Integration with CI/CD

Overview

Your existing test suite is an amazing source of data when recorded and analyzed with AppLand. By following the steps shown here, you will generate AppMaps from your automated tests and upload them to AppLand. In so doing, you'll automatically create an up-to-date knowledge base about your application's development history, branches, and versions.

Once you've configured your CI/CD system to automatically generate and upload AppMaps, your application will contain the latest scenarios for each branch of your code.
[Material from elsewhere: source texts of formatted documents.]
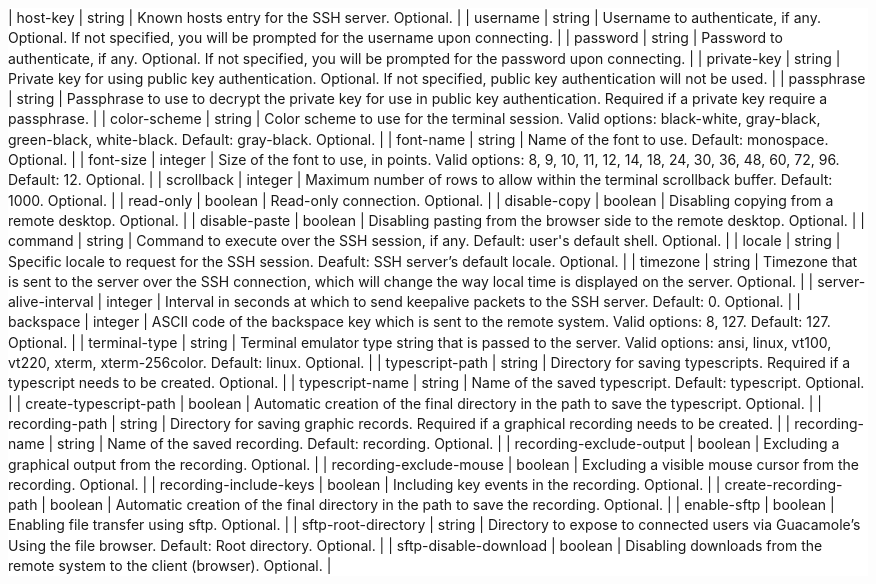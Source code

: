| host-key                  | string   | Known hosts entry for the SSH server. Optional.                                                                                                        |
| username                  | string   | Username to authenticate, if any. Optional. If not specified, you will be prompted for the username upon connecting.                                   |
| password                  | string   | Password to authenticate, if any. Optional. If not specified, you will be prompted for the password upon connecting.                                   |
| private-key               | string   | Private key for using public key authentication. Optional. If not specified, public key authentication will not be used.                               |
| passphrase                | string   | Passphrase to use to decrypt the private key for use in public key authentication. Required if a private key require a passphrase.                     |
| color-scheme              | string   | Color scheme to use for the terminal session. Valid options: black-white, gray-black, green-black, white-black. Default: gray-black. Optional.         |
| font-name                 | string   | Name of the font to use. Default: monospace. Optional.                                                                                                 |
| font-size                 | integer  | Size of the font to use, in points. Valid options: 8, 9, 10, 11, 12, 14, 18, 24, 30, 36, 48, 60, 72, 96. Default: 12. Optional.                        |
| scrollback                | integer  | Maximum number of rows to allow within the terminal scrollback buffer. Default: 1000. Optional.                                                        |
| read-only                 | boolean  | Read-only connection. Optional.                                                                                                                        |
| disable-copy              | boolean  | Disabling copying from a remote desktop. Optional.                                                                                                     |
| disable-paste             | boolean  | Disabling pasting from the browser side to the remote desktop. Optional.                                                                               |
| command                   | string   | Command to execute over the SSH session, if any. Default: user's default shell. Optional.                                                              |
| locale                    | string   | Specific locale to request for the SSH session. Deafult: SSH server’s default locale. Optional.                                                        |
| timezone                  | string   | Timezone that is sent to the server over the SSH connection, which will change the way local time is displayed on the server. Optional.                |
| server-alive-interval     | integer  | Interval in seconds at which to send keepalive packets to the SSH server. Default: 0. Optional.                                                        |
| backspace                 | integer  | ASCII code of the backspace key which is sent to the remote system. Valid options: 8, 127. Default: 127. Optional.                                     |
| terminal-type             | string   | Terminal emulator type string that is passed to the server. Valid options: ansi, linux, vt100, vt220, xterm, xterm-256color. Default: linux. Optional. |
| typescript-path           | string   | Directory for saving typescripts. Required if a typescript needs to be created. Optional.                                                              |
| typescript-name           | string   | Name of the saved typescript. Default: typescript. Optional.                                                                                           |
| create-typescript-path    | boolean  | Automatic creation of the final directory in the path to save the typescript. Optional.                                                                |
| recording-path            | string   | Directory for saving graphic records. Required if a graphical recording needs to be created.                                                           |
| recording-name            | string   | Name of the saved recording. Default: recording. Optional.                                                                                             |
| recording-exclude-output  | boolean  | Excluding a graphical output from the recording. Optional.                                                                                             |
| recording-exclude-mouse   | boolean  | Excluding a visible mouse cursor from the recording. Optional.                                                                                         |
| recording-include-keys    | boolean  | Including key events in the recording. Optional.                                                                                                       |
| create-recording-path     | boolean  | Automatic creation of the final directory in the path to save the recording. Optional.                                                                 |
| enable-sftp               | boolean  | Enabling file transfer using sftp. Optional.                                                                                                           |
| sftp-root-directory       | string   | Directory to expose to connected users via Guacamole’s Using the file browser. Default: Root directory. Optional.                                      |
| sftp-disable-download     | boolean  | Disabling downloads from the remote system to the client (browser). Optional.                                                                          |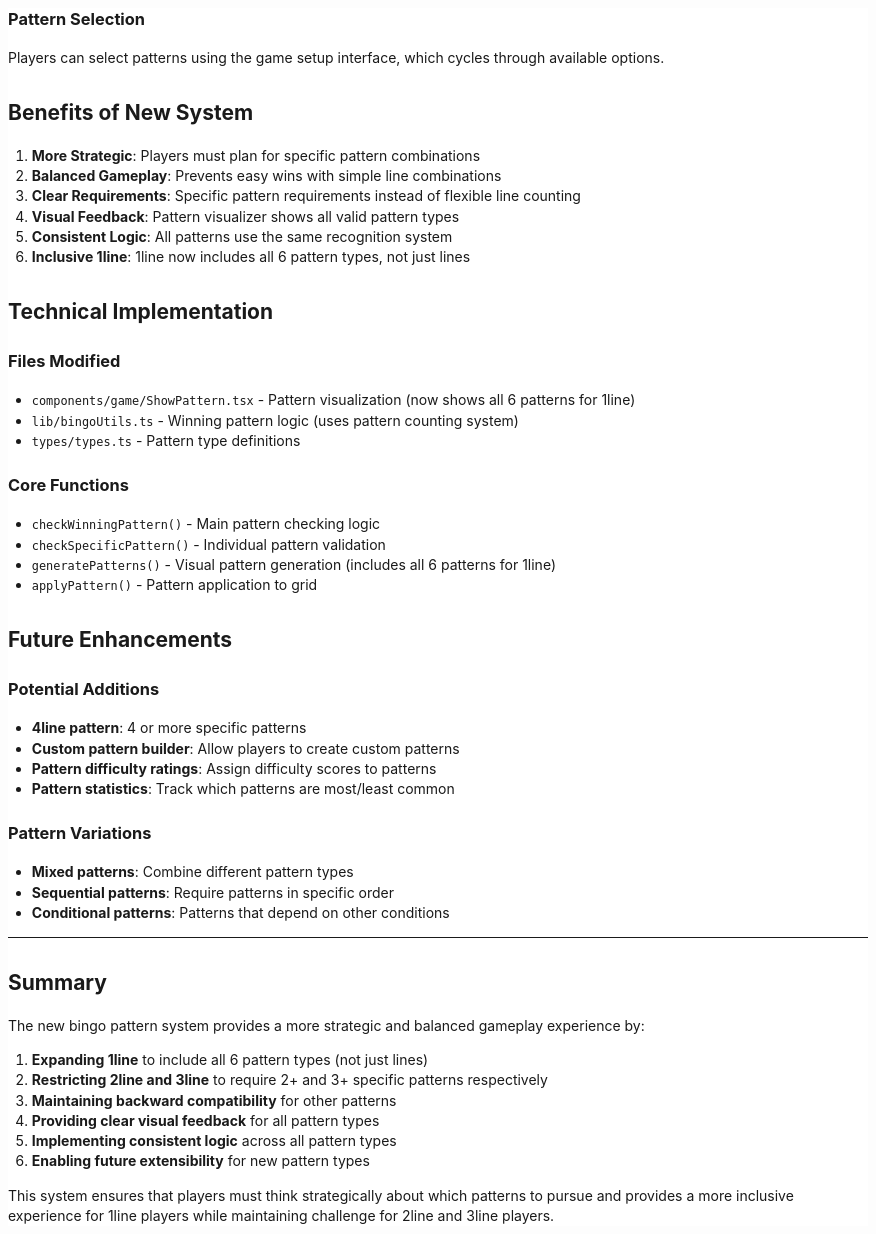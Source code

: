 ### Pattern Selection

Players can select patterns using the game setup interface, which cycles through available options.

## Benefits of New System

1. **More Strategic**: Players must plan for specific pattern combinations
2. **Balanced Gameplay**: Prevents easy wins with simple line combinations
3. **Clear Requirements**: Specific pattern requirements instead of flexible line counting
4. **Visual Feedback**: Pattern visualizer shows all valid pattern types
5. **Consistent Logic**: All patterns use the same recognition system
6. **Inclusive 1line**: 1line now includes all 6 pattern types, not just lines

## Technical Implementation

### Files Modified

- `components/game/ShowPattern.tsx` - Pattern visualization (now shows all 6 patterns for 1line)
- `lib/bingoUtils.ts` - Winning pattern logic (uses pattern counting system)
- `types/types.ts` - Pattern type definitions

### Core Functions

- `checkWinningPattern()` - Main pattern checking logic
- `checkSpecificPattern()` - Individual pattern validation
- `generatePatterns()` - Visual pattern generation (includes all 6 patterns for 1line)
- `applyPattern()` - Pattern application to grid

## Future Enhancements

### Potential Additions

- **4line pattern**: 4 or more specific patterns
- **Custom pattern builder**: Allow players to create custom patterns
- **Pattern difficulty ratings**: Assign difficulty scores to patterns
- **Pattern statistics**: Track which patterns are most/least common

### Pattern Variations

- **Mixed patterns**: Combine different pattern types
- **Sequential patterns**: Require patterns in specific order
- **Conditional patterns**: Patterns that depend on other conditions

---

## Summary

The new bingo pattern system provides a more strategic and balanced gameplay experience by:

1. **Expanding 1line** to include all 6 pattern types (not just lines)
2. **Restricting 2line and 3line** to require 2+ and 3+ specific patterns respectively
3. **Maintaining backward compatibility** for other patterns
4. **Providing clear visual feedback** for all pattern types
5. **Implementing consistent logic** across all pattern types
6. **Enabling future extensibility** for new pattern types

This system ensures that players must think strategically about which patterns to pursue and provides a more inclusive experience for 1line players while maintaining challenge for 2line and 3line players.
When a new mapset is uploaded for an existing branch, old mapsets on that branch are automatically deleted.

Prerequisites

Before you continue, you should complete the setup instructions on your local machine to Create AppMaps and Upload to AppLand. You should also have a continuous integration (CI) job configured to build and test your project.

Once you've done these things, you can continue with the instructions.

Step 1: Install command line tools

The AppLand Command Line tools must be available in your testing environment.

How you install the command line tools is up to you. For instance, you may download the tools in a pre-build step, or use a Docker image which has the command line tools built in.

Step 2: Configure the environment

Configure your build job to provide the environment variables APPLAND_URL and APPLAND_API_KEY at runtime. These environment variables enable the AppLand Command Line tools to authenticate with the AppLand server.

To generate an API key for use by your CI/CD system:

Then export APPLAND_URL and APPLAND_API_KEY :

export APPLAND_API_KEY=<API Key> \
       APPLAND_URL=https://app.land

You can manage all your API keys from the account page .

Step 3: Configure your job to create AppMaps

Make sure your application is configured properly to be recorded. If you haven't already, follow the client setup instructions to learn how to configure your application and record tests.

Once your application is configured, modify your test build step to generate AppMaps for the test cases that you want to record. The most useful tests to record are integration or functional tests that exercise the whole application stack.

Step 4: Configure your job to upload AppMaps

Once the tests have completed, the CLI can be used to upload appmaps.

$ appmap upload --branch "${BRANCH_NAME}" --environment ci --no-open *.appmap.json

In the example above, the --branch/-b flag is provided to link the AppMaps to the Git branch the tests were run on. If branch refs are available this flag can be omitted.

The --no-open flag instructs the CLI not to open the web browser after a successful upload.

The --environment flag tells AppLand that the AppMaps are coming from an official CI/CD system, rather than from a developer's local environment. Passing this flag enables auto-deletion of older mapsets on the same branch.

Note that the name of the BRANCH_NAME variable will vary depending on which build system you use. For Travis CI, it's called TRAVIS_PULL_REQUEST_BRANCH .

The directory containing your AppMaps will vary depending on how you configured the job. For Java, the default output directory is the build directory. For Ruby, the default output directory for RSpec tests is tmp/appmap/rspec .

Step 5: Advanced options

Once you've got the basics working, you may want to take it one step further with these more advanced options.

Build all branches

Most CI/CD systems are configured by default to build pull requests. This means that by default, you'll get AppMaps for pull request branches, but not for the main master branch.

To get AppMaps of each change to the master branch, configure your CI/CD system to build all push events, rather than just pull requests.

For information about building push events vs pull requests with Travis CI, see How Pull Requests are Built .

Record application version numbers

When you release an official version of your app, you can mark the mapset with the version number. This way, you can always have access to a record of the specific application behavior for each released version of your code. This can be very helpful for analyzing bugs in old versions, and for settling debates about whether an older version of your code contained a particular feature or not!

Versioned mapsets are never automatically deleted.